Şimdilerde esas SIR bu son, dördüncü grup: FG hareketi. 2016 darbe girişimi sonrasında haklarında bilgi almak son derece zor; hatta tehlikeli bile olabilir. Harbiyeli küçük çocuklar, gencecik öğrenciler niye hapsedildi ve hâlâ hapis, niye tanınmış üst düzey siviller ve yüksek rütbeliler ve tanınmamış çokluklar öldürüldü, “başlar niye kesildi?”, "niye işkence gördüler?" diye sormak bıçak sırtı bir durum. İsimleri saymıyorum, ne olur ne olmaz. “15 Temmuz 2016 gecesi Akıncı Üssü'nde neler oldu”, “1. Köprü'de kim kimi öldürdü?” vb. soruları sormak ise hiç akıl karı değil. Başınıza ne geleceği belli olmaz.
Siz-siz olun, tehlikelerden uzak durun.
Ama bir damla vicdanınız var ise, sesini, kalemini TV haber kanallarında, gündelik gazetelerde artık duyuramayan, yurt dışına kaçmış/taşınmış dindar, sağ ve dinsiz veya az dinli soldan çok sayıda ve çok değerli Türkiyeli gazetecinin, YouTube kanallarındaki müthiş haberleri bir izleyin. Kendinizi, ufkunuzu yenileyin; ve farklı bir içerik ve bağlamda dünya kaç bucakmış geçmiş anlayışlarınızı geliştirip düzelterek ülkede olup bitenleri yeniden kavramaya çalışın.

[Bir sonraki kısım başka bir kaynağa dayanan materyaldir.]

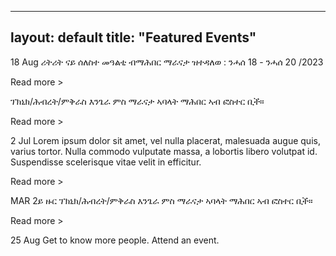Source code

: 
---
layout: default
title: "Featured Events"
---

18
Aug
ሪትሪት ናይ ሰለስተ መዓልቲ ብማሕበር ማራናታ ዝተዳለወ : ንሓሰ 18 - ንሓሰ 20 /2023

Read more >


ፕክኒክ/ሕብረት/ምቅራስ እንጌራ ምስ ማራናታ ኣባላት ማሕበር ኣብ ፎስተር ቢች። 

Read more >

2
Jul
Lorem ipsum dolor sit amet, vel nulla placerat, malesuada augue quis, varius tortor. Nulla commodo vulputate massa, a lobortis libero volutpat id. Suspendisse scelerisque vitae velit in efficitur.



Read more >

 
MAR
2ይ ዙር ፕክኒክ/ሕብረት/ምቅራስ እንጌራ ምስ ማራናታ ኣባላት ማሕበር ኣብ ፎስተር ቢች።

Read more >

25
Aug
Get to know more people.
Attend an event.
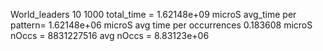 World_leaders 10 1000
total_time = 1.62148e+09 microS
avg_time per pattern= 1.62148e+06 microS
avg time per occurrences 0.183608 microS
nOccs = 8831227516
avg nOccs = 8.83123e+06
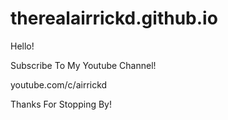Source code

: # therealairrickd.github.io

Hello!

Subscribe To My Youtube Channel!

youtube.com/c/airrickd

Thanks For Stopping By!
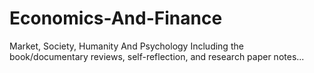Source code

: # Economics-And-Finance
Market, Society, Humanity And Psychology
Including the book/documentary reviews, self-reflection, and research paper notes...

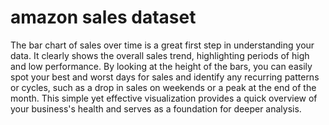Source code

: # amazon sales dataset
The bar chart of sales over time is a great first step in understanding your data. It clearly shows the overall sales trend, highlighting periods of high and low performance. By looking at the height of the bars, you can easily spot your best and worst days for sales and identify any recurring patterns or cycles, such as a drop in sales on weekends or a peak at the end of the month. This simple yet effective visualization provides a quick overview of your business's health and serves as a foundation for deeper analysis.
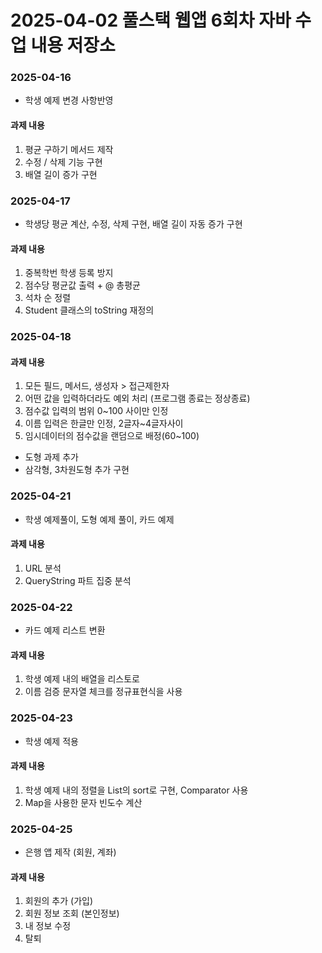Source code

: # 2025-04-02 풀스택 웹앱 6회차 자바 수업 내용 저장소
### 2025-04-16 
- 학생 예제 변경 사항반영
#### 과제 내용
1. 평균 구하기 메서드 제작
2. 수정 / 삭제 기능 구현
3. 배열 길이 증가 구현

### 2025-04-17
- 학생당 평균 계산, 수정, 삭제 구현, 배열 길이 자동 증가 구현
#### 과제 내용
1. 중복학번 학생 등록 방지
2. 점수당 평균값 출력 + @ 총평균
3. 석차 순 정렬
4. Student 클래스의 toString 재정의 

### 2025-04-18
#### 과제 내용
1. 모든 필드, 메서드, 생성자 > 접근제한자
2. 어떤 값을 입력하더라도 예외 처리 (프로그램 종료는 정상종료)
3. 점수값 입력의 범위 0~100 사이만 인정
4. 이름 입력은 한글만 인정, 2글자~4글자사이
5. 임시데이터의 점수값을 랜덤으로 배정(60~100)
- 도형 과제 추가
- 삼각형, 3차원도형 추가 구현

### 2025-04-21
- 학생 예제풀이, 도형 예제 풀이, 카드 예제 
#### 과제 내용
1. URL 분석
2. QueryString 파트 집중 분석

### 2025-04-22
- 카드 예제 리스트 변환
#### 과제 내용
1. 학생 예제 내의 배열을 리스토로
2. 이름 검증 문자열 체크를 정규표현식을 사용

### 2025-04-23
- 학생 예제 적용
#### 과제 내용
1. 학생 예제 내의 정렬을 List의 sort로 구현, Comparator 사용
2. Map을 사용한 문자 빈도수 계산

### 2025-04-25
- 은행 앱 제작 (회원, 계좌)
#### 과제 내용
1. 회원의 추가 (가입)
2. 회원 정보 조회 (본인정보)
3. 내 정보 수정
4. 탈퇴
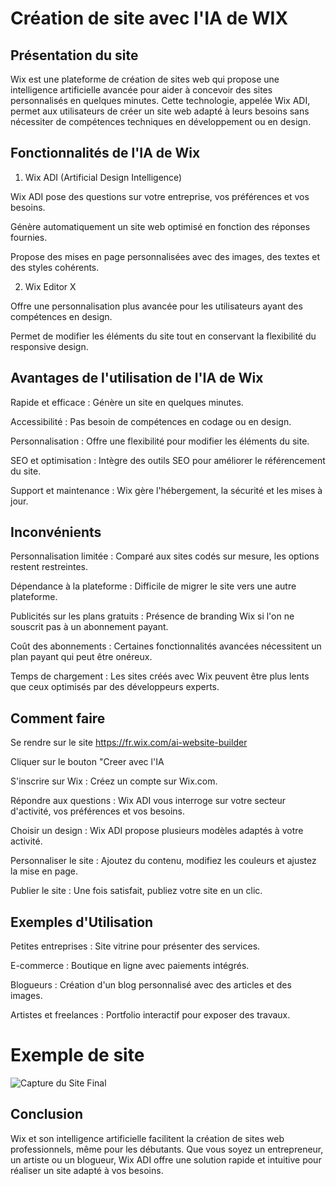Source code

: # Création de site avec l'IA de WIX 

## Présentation du site

Wix est une plateforme de création de sites web qui propose une intelligence artificielle avancée pour aider à concevoir des sites personnalisés en quelques minutes. Cette technologie, appelée Wix ADI, permet aux utilisateurs de créer un site web adapté à leurs besoins sans nécessiter de compétences techniques en développement ou en design.

## Fonctionnalités de l'IA de Wix

1. Wix ADI (Artificial Design Intelligence)

Wix ADI pose des questions sur votre entreprise, vos préférences et vos besoins.

Génère automatiquement un site web optimisé en fonction des réponses fournies.

Propose des mises en page personnalisées avec des images, des textes et des styles cohérents.


2. Wix Editor X

Offre une personnalisation plus avancée pour les utilisateurs ayant des compétences en design.

Permet de modifier les éléments du site tout en conservant la flexibilité du responsive design.



## Avantages de l'utilisation de l'IA de Wix

Rapide et efficace : Génère un site en quelques minutes.

Accessibilité : Pas besoin de compétences en codage ou en design.

Personnalisation : Offre une flexibilité pour modifier les éléments du site.

SEO et optimisation : Intègre des outils SEO pour améliorer le référencement du site.

Support et maintenance : Wix gère l'hébergement, la sécurité et les mises à jour.


## Inconvénients

Personnalisation limitée : Comparé aux sites codés sur mesure, les options restent restreintes.

Dépendance à la plateforme : Difficile de migrer le site vers une autre plateforme.

Publicités sur les plans gratuits : Présence de branding Wix si l'on ne souscrit pas à un abonnement payant.

Coût des abonnements : Certaines fonctionnalités avancées nécessitent un plan payant qui peut être onéreux.

Temps de chargement : Les sites créés avec Wix peuvent être plus lents que ceux optimisés par des développeurs experts.

## Comment faire

Se rendre sur le site https://fr.wix.com/ai-website-builder

Cliquer sur le bouton "Creer avec l'IA

S'inscrire sur Wix : Créez un compte sur Wix.com.

Répondre aux questions : Wix ADI vous interroge sur votre secteur d'activité, vos préférences et vos besoins.

Choisir un design : Wix ADI propose plusieurs modèles adaptés à votre activité.

Personnaliser le site : Ajoutez du contenu, modifiez les couleurs et ajustez la mise en page.

Publier le site : Une fois satisfait, publiez votre site en un clic.

## Exemples d'Utilisation

Petites entreprises : Site vitrine pour présenter des services.

E-commerce : Boutique en ligne avec paiements intégrés.

Blogueurs : Création d'un blog personnalisé avec des articles et des images.

Artistes et freelances : Portfolio interactif pour exposer des travaux.

# Exemple de site

![Capture du Site Final](sitewix.png "Capture du Site")


## Conclusion

Wix et son intelligence artificielle facilitent la création de sites web professionnels, même pour les débutants. Que vous soyez un entrepreneur, un artiste ou un blogueur, Wix ADI offre une solution rapide et intuitive pour réaliser un site adapté à vos besoins.
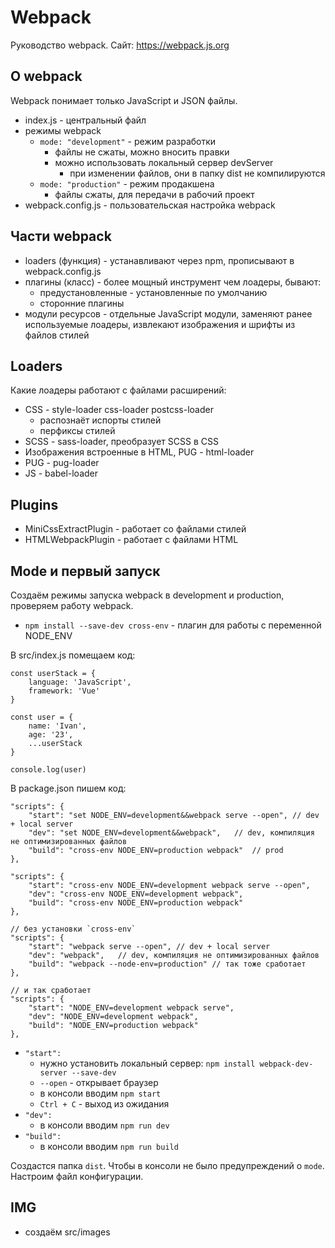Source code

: # Webpack
Руководство webpack.
Сайт: https://webpack.js.org

## О webpack
Webpack понимает только JavaScript и JSON файлы.

- index.js - центральный файл
- режимы webpack
    - `mode: "development"` - режим разработки
        - файлы не сжаты, можно вносить правки
        - можно использовать локальный сервер devServer
            - при изменении файлов, они в папку dist не компилируются
    - `mode: "production"` - режим продакшена
        - файлы сжаты, для передачи в рабочий проект
- webpack.config.js - пользовательская настройка webpack

## Части webpack
- loaders (функция) - устанавливают через npm, прописывают в webpack.config.js
- плагины (класс) - более мощный инструмент чем лоадеры, бывают:
    - предустановленные - установленные по умолчанию
    - сторонние плагины
- модули ресурсов - отдельные JavaScript модули, заменяют ранее используемые лоадеры, извлекают изображения и шрифты из файлов стилей

## Loaders
Какие лоадеры работают с файлами расширений:
- CSS - style-loader css-loader postcss-loader
    - распознаёт испорты стилей
    - перфиксы стилей
- SCSS - sass-loader, преобразует SCSS в CSS
- Изображения встроенные в HTML, PUG - html-loader
- PUG - pug-loader
- JS - babel-loader

## Plugins
- MiniCssExtractPlugin - работает со файлами стилей
- HTMLWebpackPlugin - работает с файлами HTML

## Mode и первый запуск
Создаём режимы запуска webpack в development и production, проверяем работу webpack.

- `npm install --save-dev cross-env` - плагин для работы с переменной NODE_ENV

В src/index.js помещаем код:

    const userStack = {
        language: 'JavaScript',
        framework: 'Vue'
    }

    const user = {
        name: 'Ivan',
        age: '23',
        ...userStack
    }

    console.log(user)

В package.json пишем код:

    "scripts": {
        "start": "set NODE_ENV=development&&webpack serve --open", // dev + local server
        "dev": "set NODE_ENV=development&&webpack",   // dev, компиляция не оптимизированных файлов
        "build": "cross-env NODE_ENV=production webpack"  // prod
    },

    "scripts": {
        "start": "cross-env NODE_ENV=development webpack serve --open",
        "dev": "cross-env NODE_ENV=development webpack",
        "build": "cross-env NODE_ENV=production webpack"
    },

    // без установки `cross-env`
    "scripts": {
        "start": "webpack serve --open", // dev + local server
        "dev": "webpack",   // dev, компиляция не оптимизированных файлов
        "build": "webpack --node-env=production" // так тоже сработает
    },

    // и так сработает
    "scripts": {
        "start": "NODE_ENV=development webpack serve",
        "dev": "NODE_ENV=development webpack",
        "build": "NODE_ENV=production webpack"
    },

- `"start":`
    - нужно установить локальный сервер: `npm install webpack-dev-server --save-dev`
    - `--open` - открывает браузер
    - в консоли вводим `npm start`
    - `Ctrl + C` - выход из ожидания
- `"dev":`
    - в консоли вводим `npm run dev`
- `"build":`
    - в консоли вводим `npm run build`

Создастся папка `dist`. Чтобы в консоли не было предупреждений о `mode`. Настроим файл конфигурации.

## IMG
- создаём src/images
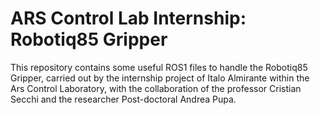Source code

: # ARS Control Lab Internship: Robotiq85 Gripper

This repository contains some useful ROS1 files to handle the Robotiq85 Gripper, carried out by the internship project of Italo Almirante within the Ars Control Laboratory, with the collaboration of the professor Cristian Secchi and the researcher Post-doctoral Andrea Pupa.
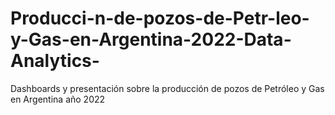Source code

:# Producci-n-de-pozos-de-Petr-leo-y-Gas-en-Argentina-2022-Data-Analytics-
Dashboards y presentación sobre la producción de pozos de Petróleo y Gas en Argentina año 2022
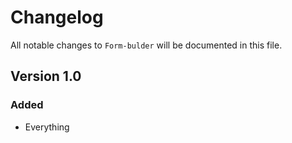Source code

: # Changelog

All notable changes to `Form-bulder` will be documented in this file.

## Version 1.0

### Added
- Everything

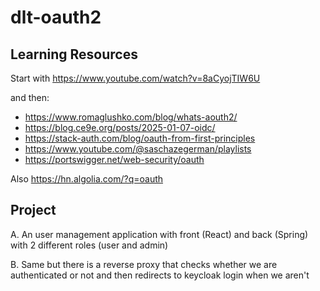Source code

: # dlt-oauth2

## Learning Resources

Start with https://www.youtube.com/watch?v=8aCyojTIW6U

and then:

- https://www.romaglushko.com/blog/whats-aouth2/
- https://blog.ce9e.org/posts/2025-01-07-oidc/
- https://stack-auth.com/blog/oauth-from-first-principles
- https://www.youtube.com/@saschazegerman/playlists
- https://portswigger.net/web-security/oauth

Also https://hn.algolia.com/?q=oauth

## Project

A. An user management application with front (React) and back (Spring) with 2 different roles (user and admin)

B. Same but there is a reverse proxy that checks whether we are authenticated or not and then redirects to keycloak login when we aren't
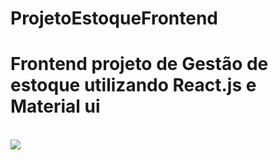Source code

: # ProjetoEstoqueFrontend
<h1> Frontend projeto de Gestão de estoque utilizando React.js e Material ui</h1>
<br>
<a href="https://react.dev" alt="ReactJs">
<img src="https://img.shields.io/badge/-ReactJs-61DAFB?logo=react&logoColor=white&style=for-the-badge" /></a>
  <a href="https://mui.com/material-ui/getting-started/" alt="MaterialUI>
  <img src="https://img.icons8.com/?size=100&id=gFw7X5Tbl3ss&format=png&color=000000"/> </a>
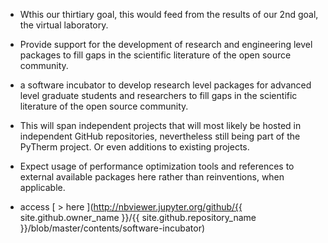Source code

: * Wthis our thirtiary goal, this would feed from the results of our 2nd goal, the virtual laboratory.

* Provide support for the development of research and engineering level packages to fill gaps in the scientific literature of the open source community.

*  a software incubator  to develop research level packages for advanced level graduate students and researchers  to fill gaps in the scientific literature of the open source community.

* This will span independent projects that will most likely be hosted in independent GitHub repositories, nevertheless still being part of the PyTherm project. Or even additions to existing projects.

* Expect usage of performance optimization tools and references to external available packages here rather than reinventions, when applicable.

* access [ > here ](http://nbviewer.jupyter.org/github/{{ site.github.owner_name }}/{{ site.github.repository_name }}/blob/master/contents/software-incubator)
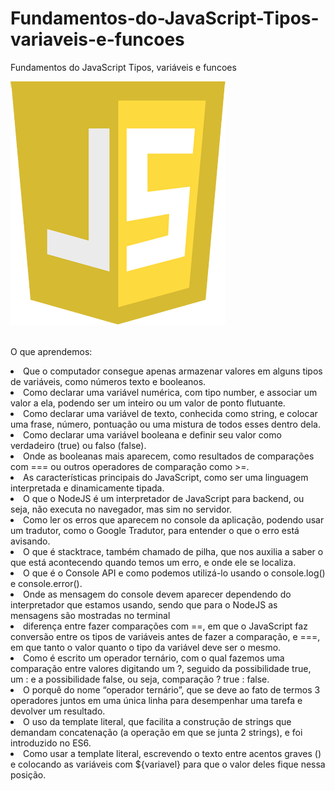 # Fundamentos-do-JavaScript-Tipos-variaveis-e-funcoes
Fundamentos do JavaScript Tipos, variáveis e funcoes

<img src="https://github.com/marcospatton/Fundamentos-do-JavaScript-Tipos-vari-veis-e-fun-es/blob/main/logoJavaScript.png"></a>
<br><br>


O que aprendemos:

<li>Que o computador consegue apenas armazenar valores em alguns tipos de variáveis, como números texto e booleanos.</li>
<li>Como declarar uma variável numérica, com tipo number, e associar um valor a ela, podendo ser um inteiro ou um valor de ponto flutuante.</li>
<li>Como declarar uma variável de texto, conhecida como string, e colocar uma frase, número, pontuação ou uma mistura de todos esses dentro dela.</li>
<li>Como declarar uma variável booleana e definir seu valor como verdadeiro (true) ou falso (false).</li>
<li>Onde as booleanas mais aparecem, como resultados de comparações com === ou outros operadores de comparação como >=.</li>
<li>As características principais do JavaScript, como ser uma linguagem interpretada e dinamicamente tipada.</li>
<li>O que o NodeJS é um interpretador de JavaScript para backend, ou seja, não executa no navegador, mas sim no servidor.</li>
<li>Como ler os erros que aparecem no console da aplicação, podendo usar um tradutor, como o Google Tradutor, para entender o que o erro está avisando.</li>
<li>O que é stacktrace, também chamado de pilha, que nos auxilia a saber o que está acontecendo quando temos um erro, e onde ele se localiza.</li>
<li>O que é o Console API e como podemos utilizá-lo usando o console.log() e console.error().</li>
<li>Onde as mensagem do console devem aparecer dependendo do interpretador que estamos usando, sendo que para o NodeJS as mensagens são mostradas no terminal</li>
<li> diferença entre fazer comparações com ==, em que o JavaScript faz conversão entre os tipos de variáveis antes de fazer a comparação, e ===, em que tanto o valor quanto o tipo da variável deve ser o mesmo.</li>
<li>Como é escrito um operador ternário, com o qual fazemos uma comparação entre valores digitando um ?, seguido da possibilidade true, um : e a possibilidade false, ou seja, comparação ? true : false.</li>
<li>O porquê do nome “operador ternário”, que se deve ao fato de termos 3 operadores juntos em uma única linha para desempenhar uma tarefa e devolver um resultado.</li>
<li>O uso da template literal, que facilita a construção de strings que demandam concatenação (a operação em que se junta 2 strings), e foi introduzido no ES6.</li>
<li>Como usar a template literal, escrevendo o texto entre acentos graves () e colocando as variáveis com ${variavel} para que o valor deles fique nessa posição.</li>
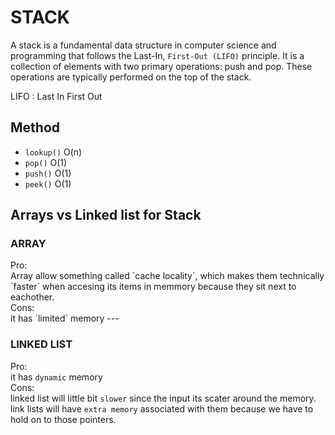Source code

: # STACK

A stack is a fundamental data structure in computer science and programming that follows the Last-In, `First-Out (LIFO)` principle. It is a collection of elements with two primary operations: push and pop. These operations are typically performed on the top of the stack.

LIFO : Last In First Out

## Method

- `lookup()` O(n)
- `pop()` O(1)
- `push()` O(1)
- `peek()` O(1)

## Arrays vs Linked list for Stack


<h3>ARRAY</h3>
Pro:<br>
Array allow something called `cache locality`, which makes them technically `faster` when accesing its items in memmory because they sit next to eachother.
<br>
Cons:<br>
it has `limited` memory
---
<h3>LINKED LIST</h3>

Pro:<br>
it has `dynamic` memory
<br>
Cons:<br>
linked list will little bit `slower` since the input its scater around the memory.
link lists will have `extra memory` associated with them because we have to hold on to those pointers.
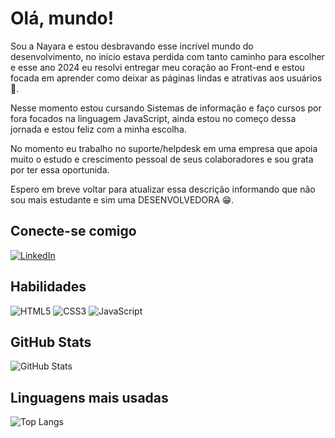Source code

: # Olá, mundo!
Sou a Nayara e estou desbravando esse incrível mundo do desenvolvimento, no inicio estava perdida com tanto caminho para escolher e esse ano 2024 eu resolvi entregar meu coração ao Front-end e estou focada em aprender como deixar as páginas lindas e atrativas aos usuários 🥰.

Nesse momento estou cursando Sistemas de informação e faço cursos por fora focados na linguagem JavaScript, ainda estou no começo dessa jornada e estou feliz com a minha escolha.

No momento eu trabalho no suporte/helpdesk em uma empresa que apoia muito o estudo e crescimento pessoal de seus colaboradores e sou grata por ter essa oportunida.

Espero em breve voltar para atualizar essa descrição informando que não sou mais estudante e sim uma DESENVOLVEDORA 😁.

## Conecte-se comigo
[![LinkedIn](https://img.shields.io/badge/LinkedIn-0077B5?style=for-the-badge&logo=linkedin&logoColor=white)](https://www.linkedin.com/in/nayara-vieira-1172741b9/)
## Habilidades

![HTML5](https://img.shields.io/badge/HTML5-E34F26?style=for-the-badge&logo=html5&logoColor=white)
![CSS3](https://img.shields.io/badge/CSS3-1572B6?style=for-the-badge&logo=css3&logoColor=white)
![JavaScript](https://img.shields.io/badge/JavaScript-F7DF1E?style=for-the-badge&logo=javascript&logoColor=black)




## GitHub Stats
![GitHub Stats](https://github-readme-stats.vercel.app/api?username=NayaraVieira&theme=transparent&bg_color=000&border_color=30A3DC&show_icons=true&icon_color=30A3DC&title_color=30A3DC&text_color=fff)
## Linguagens mais usadas
![Top Langs](https://github-readme-stats-git-masterrstaa-rickstaa.vercel.app/api/top-langs/?username=NayaraVieira&layout=compact&bg_color=000&border_color=30A3DC&title_color=30A3DC&text_color=FFF)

* Bu bilgiyi uzun yıllar cezaevini mekan edinmiş, ne acı ki, gencecik yaşta müteveffa, çok değerli insan hakları savunucusu Şaban Dayanan'dan öğrenmiştim. Bir konuşmamızda Hanefi Avcı'yı tanımlarken, heyecanla “işkencecim” tabirini kullanmıştı.